Though mold building and mold repair employ some of the same basic skills, they are two separate and distinct job classifications. Following are just two factors that contribute to the lack of clear distinction.
1. Molds being one-off and unique cannot by virtue of scale support the specialties required to deal with ongoing issues during the useful life of a tool. If molds were as numerous as cars there would be separate classes of technicians to deal with gating issues, cooling issues, cavity damage, mold action problems (with a sub-category of specialist to deal with hydraulic actions) and hot runner specialists.

Obviously there are isolated individuals who specialize in each of these areas and they provide an invaluable service to the molding industry. The problem is that not every molder has ready access to these specialists. Though the requisite specialties cannot be supported by virtue of scale, molders must by virtue of necessity staff their in-house repair shops with people they hope turn out to be multi-specialists.

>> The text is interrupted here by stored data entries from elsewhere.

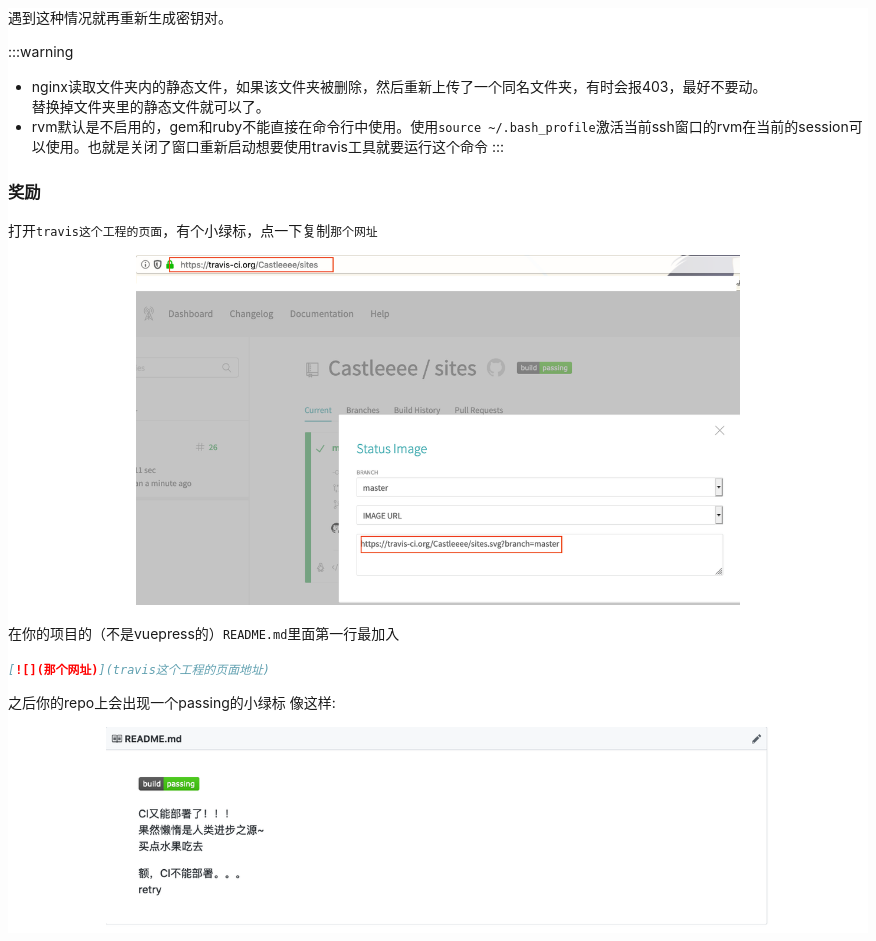 遇到这种情况就再重新生成密钥对。

:::warning 
- nginx读取文件夹内的静态文件，如果该文件夹被删除，然后重新上传了一个同名文件夹，有时会报403，最好不要动。
<br/>替换掉文件夹里的静态文件就可以了。
- rvm默认是不启用的，gem和ruby不能直接在命令行中使用。使用`source ~/.bash_profile`激活当前ssh窗口的rvm在当前的session可以使用。也就是关闭了窗口重新启动想要使用travis工具就要运行这个命令
:::

### 奖励
打开`travis这个工程的页面`，有个小绿标，点一下复制`那个网址`

<div align=center ><img src="./static/屏幕快照 2019-04-05 上午11.01.57.png" style="height: 350px"/></div> 

在你的项目的（不是vuepress的）`README.md`里面第一行最加入

```markdown
[![](那个网址)](travis这个工程的页面地址)
```

之后你的repo上会出现一个passing的小绿标
像这样:

<div align=center ><img src="./static/屏幕快照 2019-04-05 上午10.57.34.png" style="height: 200px"/></div>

2. Economic investment. A mold builder has to make significant investments in software and machine tools—the cost of which can be distributed over many molds. In contrast, most mold repairs do not require engineering software and expensive machine tools, and the relatively few times such equipment is required makes it difficult to justify the investment. So, those types of repairs by default remain largely the responsibility of the mold builder.

It’s probably safe to say that most mold builders do repairs to keep customers happy rather than any real desire to be involved in that line of work. It’s never convenient to break into a shop schedule to expedite an urgent repair.